» **YOUR INSTRUCTIONS**:
Down to the last line, transcribe the records verbatim and exclude the images.
——————
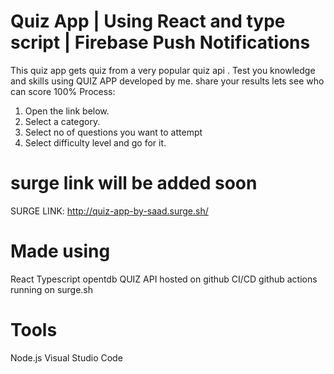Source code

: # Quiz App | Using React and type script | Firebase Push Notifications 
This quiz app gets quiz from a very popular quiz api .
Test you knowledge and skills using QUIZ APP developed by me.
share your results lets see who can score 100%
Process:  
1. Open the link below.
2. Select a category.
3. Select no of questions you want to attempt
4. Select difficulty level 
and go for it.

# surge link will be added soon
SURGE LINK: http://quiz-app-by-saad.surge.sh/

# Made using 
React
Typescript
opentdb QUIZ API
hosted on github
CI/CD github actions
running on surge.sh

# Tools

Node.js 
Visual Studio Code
——————
» **RESULT OF THIS TASK**:
Source code

: # Quiz App | Using React and type script | Firebase Push Notifications 
This quiz app gets quiz from a very popular quiz api .
Test you knowledge and skills using QUIZ APP developed by me.
share your results lets see who can score 100%
Process:  
1. Open the link below.
2. Select a category.
3. Select no of questions you want to attempt
4. Select difficulty level 
and go for it.

# surge link will be added soon
SURGE LINK: http://quiz-app-by-saad.surge.sh/

# Made using 
React
Typescript
opentdb QUIZ API
hosted on github
CI/CD github actions
running on surge.sh

# Tools

Node.js 
Visual Studio Code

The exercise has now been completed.